5) The Finding of an Object

When the first beginnings of sexual satisfaction are linked with nourishment, the sexual object is the mother's breast. After this, the sexual instinct then becomes auto-erotic, and not until the period of latency has been passed through is the original relation restored.

The Sexual Object during Early Infancy

Even after sexual activity has become detached from the taking of nourishment, all through the period of latency, children learn to feel for other people who help them in their helplessness. Freud proposes that the child's affection can be identified with sexual love. A child's demand (or not) for excessive parental affection can have great implications regarding their disposition to neurotic illness.

Infantile Anxiety

Anxiety in children is originally nothing other than an expression of the fact that they are feeling the loss of the person they love. For this reason too, they are afraid of strangers and the dark, etc. (i.e. a demand by their unsatisfied libido).

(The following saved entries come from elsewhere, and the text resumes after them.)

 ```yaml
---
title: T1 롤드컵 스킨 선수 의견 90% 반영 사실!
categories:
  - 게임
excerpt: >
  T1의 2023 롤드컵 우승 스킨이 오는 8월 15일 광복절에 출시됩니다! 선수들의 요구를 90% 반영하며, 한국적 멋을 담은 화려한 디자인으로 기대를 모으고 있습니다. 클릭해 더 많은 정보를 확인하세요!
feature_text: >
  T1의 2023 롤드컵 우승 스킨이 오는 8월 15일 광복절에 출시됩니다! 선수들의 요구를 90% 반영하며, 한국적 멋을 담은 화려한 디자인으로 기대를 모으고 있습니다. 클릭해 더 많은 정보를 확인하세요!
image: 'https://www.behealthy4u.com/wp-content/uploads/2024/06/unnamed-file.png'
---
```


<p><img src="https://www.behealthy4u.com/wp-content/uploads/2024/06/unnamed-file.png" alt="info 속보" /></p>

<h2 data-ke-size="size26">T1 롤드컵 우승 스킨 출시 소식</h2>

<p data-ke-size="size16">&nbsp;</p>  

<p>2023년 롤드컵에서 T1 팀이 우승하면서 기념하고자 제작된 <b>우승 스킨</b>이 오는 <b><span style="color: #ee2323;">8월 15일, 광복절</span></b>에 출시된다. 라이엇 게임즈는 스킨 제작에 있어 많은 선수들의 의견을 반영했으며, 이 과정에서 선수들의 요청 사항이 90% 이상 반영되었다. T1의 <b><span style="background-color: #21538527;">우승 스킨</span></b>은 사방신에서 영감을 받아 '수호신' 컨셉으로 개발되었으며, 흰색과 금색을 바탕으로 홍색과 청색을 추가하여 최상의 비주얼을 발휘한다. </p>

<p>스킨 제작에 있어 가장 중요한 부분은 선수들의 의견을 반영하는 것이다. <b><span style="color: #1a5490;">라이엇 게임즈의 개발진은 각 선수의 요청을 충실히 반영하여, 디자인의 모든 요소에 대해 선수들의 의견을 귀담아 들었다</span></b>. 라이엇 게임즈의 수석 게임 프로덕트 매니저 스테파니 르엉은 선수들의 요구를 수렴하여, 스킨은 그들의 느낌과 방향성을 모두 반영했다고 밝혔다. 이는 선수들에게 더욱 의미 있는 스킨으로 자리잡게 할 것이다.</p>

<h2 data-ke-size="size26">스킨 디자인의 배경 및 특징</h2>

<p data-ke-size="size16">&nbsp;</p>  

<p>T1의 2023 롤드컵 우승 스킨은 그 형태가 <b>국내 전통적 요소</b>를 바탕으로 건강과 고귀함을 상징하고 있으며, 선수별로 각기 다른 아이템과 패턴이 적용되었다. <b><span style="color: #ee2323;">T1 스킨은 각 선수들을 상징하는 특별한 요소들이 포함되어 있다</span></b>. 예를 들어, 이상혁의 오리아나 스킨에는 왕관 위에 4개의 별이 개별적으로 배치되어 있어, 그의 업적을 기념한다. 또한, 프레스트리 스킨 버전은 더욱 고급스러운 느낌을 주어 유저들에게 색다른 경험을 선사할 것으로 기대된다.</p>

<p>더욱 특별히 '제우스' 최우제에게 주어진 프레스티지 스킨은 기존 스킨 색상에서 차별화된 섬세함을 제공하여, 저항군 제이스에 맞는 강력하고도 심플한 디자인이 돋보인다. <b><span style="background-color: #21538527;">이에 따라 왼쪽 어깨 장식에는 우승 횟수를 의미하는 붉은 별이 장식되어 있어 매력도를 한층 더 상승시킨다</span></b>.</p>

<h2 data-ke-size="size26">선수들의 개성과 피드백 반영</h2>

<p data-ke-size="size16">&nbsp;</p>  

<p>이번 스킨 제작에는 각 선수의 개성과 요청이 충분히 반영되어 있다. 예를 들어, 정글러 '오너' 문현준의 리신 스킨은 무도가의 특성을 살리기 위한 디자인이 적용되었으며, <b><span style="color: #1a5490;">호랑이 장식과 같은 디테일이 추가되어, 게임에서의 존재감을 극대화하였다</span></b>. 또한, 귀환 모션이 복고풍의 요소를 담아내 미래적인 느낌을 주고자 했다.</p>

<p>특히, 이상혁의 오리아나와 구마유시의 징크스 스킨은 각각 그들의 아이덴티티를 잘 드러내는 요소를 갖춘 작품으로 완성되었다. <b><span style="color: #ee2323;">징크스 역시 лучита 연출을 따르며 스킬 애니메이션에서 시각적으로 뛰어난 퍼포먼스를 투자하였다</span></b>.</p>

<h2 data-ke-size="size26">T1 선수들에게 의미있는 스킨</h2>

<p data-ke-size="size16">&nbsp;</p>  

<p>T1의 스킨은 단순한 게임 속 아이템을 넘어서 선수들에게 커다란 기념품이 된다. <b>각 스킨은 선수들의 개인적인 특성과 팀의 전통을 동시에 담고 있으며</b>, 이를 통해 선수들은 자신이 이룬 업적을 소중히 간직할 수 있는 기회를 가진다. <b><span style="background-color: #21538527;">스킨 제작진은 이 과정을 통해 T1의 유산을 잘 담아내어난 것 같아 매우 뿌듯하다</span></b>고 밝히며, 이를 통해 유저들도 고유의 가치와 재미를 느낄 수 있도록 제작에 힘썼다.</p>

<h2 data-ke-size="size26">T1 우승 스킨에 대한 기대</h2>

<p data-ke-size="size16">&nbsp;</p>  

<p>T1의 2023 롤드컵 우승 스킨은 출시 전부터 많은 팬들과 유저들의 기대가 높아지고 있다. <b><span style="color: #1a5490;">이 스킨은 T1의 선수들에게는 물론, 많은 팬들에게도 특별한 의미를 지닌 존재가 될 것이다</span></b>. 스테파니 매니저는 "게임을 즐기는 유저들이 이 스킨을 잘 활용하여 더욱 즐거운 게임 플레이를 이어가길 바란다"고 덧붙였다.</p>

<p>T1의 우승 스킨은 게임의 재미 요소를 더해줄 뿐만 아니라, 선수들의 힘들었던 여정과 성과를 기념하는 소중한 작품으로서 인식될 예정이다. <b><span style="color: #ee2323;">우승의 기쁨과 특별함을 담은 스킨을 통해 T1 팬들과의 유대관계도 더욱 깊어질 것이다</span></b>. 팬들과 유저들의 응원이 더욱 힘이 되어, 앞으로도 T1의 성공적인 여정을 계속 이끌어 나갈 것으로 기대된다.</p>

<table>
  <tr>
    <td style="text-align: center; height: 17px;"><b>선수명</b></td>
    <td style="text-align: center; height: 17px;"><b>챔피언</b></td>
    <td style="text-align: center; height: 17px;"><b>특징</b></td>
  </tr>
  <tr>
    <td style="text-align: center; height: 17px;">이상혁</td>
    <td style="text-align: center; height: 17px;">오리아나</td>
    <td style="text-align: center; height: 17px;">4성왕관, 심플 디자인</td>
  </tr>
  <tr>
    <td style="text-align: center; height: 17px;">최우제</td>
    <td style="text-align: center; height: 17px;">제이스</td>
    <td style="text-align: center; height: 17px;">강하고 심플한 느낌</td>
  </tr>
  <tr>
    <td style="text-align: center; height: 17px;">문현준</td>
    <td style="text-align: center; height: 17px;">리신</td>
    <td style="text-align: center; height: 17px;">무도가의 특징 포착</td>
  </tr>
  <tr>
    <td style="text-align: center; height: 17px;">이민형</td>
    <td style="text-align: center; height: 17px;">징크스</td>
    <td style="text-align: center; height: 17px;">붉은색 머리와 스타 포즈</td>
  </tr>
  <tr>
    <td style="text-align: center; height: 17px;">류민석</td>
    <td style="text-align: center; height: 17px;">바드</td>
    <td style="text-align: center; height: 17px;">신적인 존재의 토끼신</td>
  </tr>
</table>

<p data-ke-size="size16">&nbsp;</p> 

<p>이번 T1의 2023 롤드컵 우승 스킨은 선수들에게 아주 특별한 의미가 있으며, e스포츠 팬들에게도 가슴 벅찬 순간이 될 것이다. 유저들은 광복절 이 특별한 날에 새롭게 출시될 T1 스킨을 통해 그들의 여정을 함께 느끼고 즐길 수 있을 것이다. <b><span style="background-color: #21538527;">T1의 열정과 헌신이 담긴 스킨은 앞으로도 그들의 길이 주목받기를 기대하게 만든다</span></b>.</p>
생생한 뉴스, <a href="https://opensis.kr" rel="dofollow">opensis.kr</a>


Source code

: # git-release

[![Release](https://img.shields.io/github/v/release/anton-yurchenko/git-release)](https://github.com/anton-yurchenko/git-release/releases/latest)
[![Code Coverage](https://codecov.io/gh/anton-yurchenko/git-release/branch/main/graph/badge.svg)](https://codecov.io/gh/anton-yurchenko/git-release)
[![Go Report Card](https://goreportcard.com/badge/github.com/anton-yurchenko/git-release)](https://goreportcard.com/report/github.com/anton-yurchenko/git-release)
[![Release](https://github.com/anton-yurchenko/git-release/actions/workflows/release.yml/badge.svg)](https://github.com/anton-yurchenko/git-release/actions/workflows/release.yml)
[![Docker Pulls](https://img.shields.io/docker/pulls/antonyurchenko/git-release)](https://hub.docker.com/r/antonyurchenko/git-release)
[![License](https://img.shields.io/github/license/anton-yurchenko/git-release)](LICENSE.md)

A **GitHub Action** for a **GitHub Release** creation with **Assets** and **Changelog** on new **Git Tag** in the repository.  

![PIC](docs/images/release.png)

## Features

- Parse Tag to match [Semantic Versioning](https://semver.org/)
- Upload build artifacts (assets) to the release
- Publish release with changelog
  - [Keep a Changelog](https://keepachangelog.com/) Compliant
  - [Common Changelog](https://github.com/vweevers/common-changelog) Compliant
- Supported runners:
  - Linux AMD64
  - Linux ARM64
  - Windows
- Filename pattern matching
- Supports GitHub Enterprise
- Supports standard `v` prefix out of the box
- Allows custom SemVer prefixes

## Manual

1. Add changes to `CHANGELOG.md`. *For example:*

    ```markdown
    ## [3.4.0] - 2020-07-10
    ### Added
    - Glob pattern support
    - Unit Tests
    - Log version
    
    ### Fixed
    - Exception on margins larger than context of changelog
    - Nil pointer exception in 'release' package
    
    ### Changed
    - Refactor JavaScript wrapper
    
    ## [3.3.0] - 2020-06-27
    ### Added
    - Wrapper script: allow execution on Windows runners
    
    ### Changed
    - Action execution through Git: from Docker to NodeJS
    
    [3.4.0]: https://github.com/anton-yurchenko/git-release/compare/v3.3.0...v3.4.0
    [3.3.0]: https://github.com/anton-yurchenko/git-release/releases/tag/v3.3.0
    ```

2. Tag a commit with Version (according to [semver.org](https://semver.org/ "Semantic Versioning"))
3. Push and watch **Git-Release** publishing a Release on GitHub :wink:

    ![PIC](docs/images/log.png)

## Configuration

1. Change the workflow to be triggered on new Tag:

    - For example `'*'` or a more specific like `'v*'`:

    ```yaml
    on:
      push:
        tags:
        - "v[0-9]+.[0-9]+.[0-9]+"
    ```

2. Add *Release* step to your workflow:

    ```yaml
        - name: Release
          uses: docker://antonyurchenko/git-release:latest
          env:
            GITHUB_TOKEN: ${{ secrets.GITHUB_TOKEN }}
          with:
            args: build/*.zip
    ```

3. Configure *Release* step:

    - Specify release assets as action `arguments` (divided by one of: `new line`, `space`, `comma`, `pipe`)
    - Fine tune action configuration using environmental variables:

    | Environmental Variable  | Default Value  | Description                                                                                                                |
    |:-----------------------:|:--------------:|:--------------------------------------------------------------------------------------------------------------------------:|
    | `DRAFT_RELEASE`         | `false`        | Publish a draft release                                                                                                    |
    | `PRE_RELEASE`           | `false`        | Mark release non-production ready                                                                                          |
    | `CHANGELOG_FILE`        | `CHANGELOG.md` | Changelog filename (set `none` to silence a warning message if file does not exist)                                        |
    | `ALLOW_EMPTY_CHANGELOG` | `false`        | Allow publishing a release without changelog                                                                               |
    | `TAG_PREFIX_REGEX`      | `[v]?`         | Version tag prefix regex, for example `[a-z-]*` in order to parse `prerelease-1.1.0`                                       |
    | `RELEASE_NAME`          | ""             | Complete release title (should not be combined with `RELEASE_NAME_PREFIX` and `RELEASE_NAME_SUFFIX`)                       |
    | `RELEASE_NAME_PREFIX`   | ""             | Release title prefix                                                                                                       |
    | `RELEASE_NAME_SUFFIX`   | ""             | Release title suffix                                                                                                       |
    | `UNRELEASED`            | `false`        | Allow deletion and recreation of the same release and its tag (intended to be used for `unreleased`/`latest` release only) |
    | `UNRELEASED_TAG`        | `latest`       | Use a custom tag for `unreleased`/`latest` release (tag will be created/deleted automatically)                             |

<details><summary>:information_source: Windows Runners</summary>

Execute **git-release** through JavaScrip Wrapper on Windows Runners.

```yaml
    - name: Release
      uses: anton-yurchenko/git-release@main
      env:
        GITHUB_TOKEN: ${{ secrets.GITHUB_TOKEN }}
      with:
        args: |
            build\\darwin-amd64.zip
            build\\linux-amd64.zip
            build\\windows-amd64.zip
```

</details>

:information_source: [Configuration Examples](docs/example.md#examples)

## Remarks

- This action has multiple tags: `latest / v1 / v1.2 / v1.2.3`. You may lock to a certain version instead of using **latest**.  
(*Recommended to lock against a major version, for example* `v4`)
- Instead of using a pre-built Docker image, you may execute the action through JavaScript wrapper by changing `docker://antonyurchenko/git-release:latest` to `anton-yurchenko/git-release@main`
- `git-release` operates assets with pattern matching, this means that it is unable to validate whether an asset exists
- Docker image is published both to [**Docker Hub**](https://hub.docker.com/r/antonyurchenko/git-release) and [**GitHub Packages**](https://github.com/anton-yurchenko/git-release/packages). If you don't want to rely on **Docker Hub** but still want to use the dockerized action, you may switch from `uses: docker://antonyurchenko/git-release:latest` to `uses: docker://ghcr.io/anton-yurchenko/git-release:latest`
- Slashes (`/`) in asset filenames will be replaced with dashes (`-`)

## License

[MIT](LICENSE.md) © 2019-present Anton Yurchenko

The Barrier against Incest

Parents' affection for their child may awaken his sexual instinct prematurely to such an extent that the mental excitation breaks through to the genital system which could result in incest as the child seeks a sexual object prematurely but, if this does not happen, then the child reaches the stage of choice of sexual object, on reaching maturity - after a sufficient period of latency in which the inhibition against incest was able to be built. Therefore it can be said that sexual love and what appears to be non-sexual love - for parents are fed from the same sources - the latter being an infantile fixation of the libido.

After- effects of Infantile Object-choice

Even those who have avoided an incestuous fixation of libido do not entirely escape its influence, since it often happens that a young man falls for an older woman, and a young girl for an older man. Freud proposes that in these cases the older figure represents a re-enactment of the child's affection for their opposite sex parent. Furthermore, Freud argues that even when this does not happen, a child's affection for his parents is the most important infantile trace, which on its revival in puberty, points the way to his choice of an object. There may be other points though which can result in various conditions for his object choice.

Prevention of Inversion

The implicit task of object-choice is that it should find its way to the opposite sex. The attraction which the opposing sexes exercise upon each other being the strongest force against inversion, other factors are prohibition by society, and in the case of men, predominantly female care in childhood, and am almost competitive relation with their father usually suffices. In girls, the close guardianship of the mother, assists their 'hostility' to their own sex, and choice in the 'right' direction.


  By PanEris using Melati.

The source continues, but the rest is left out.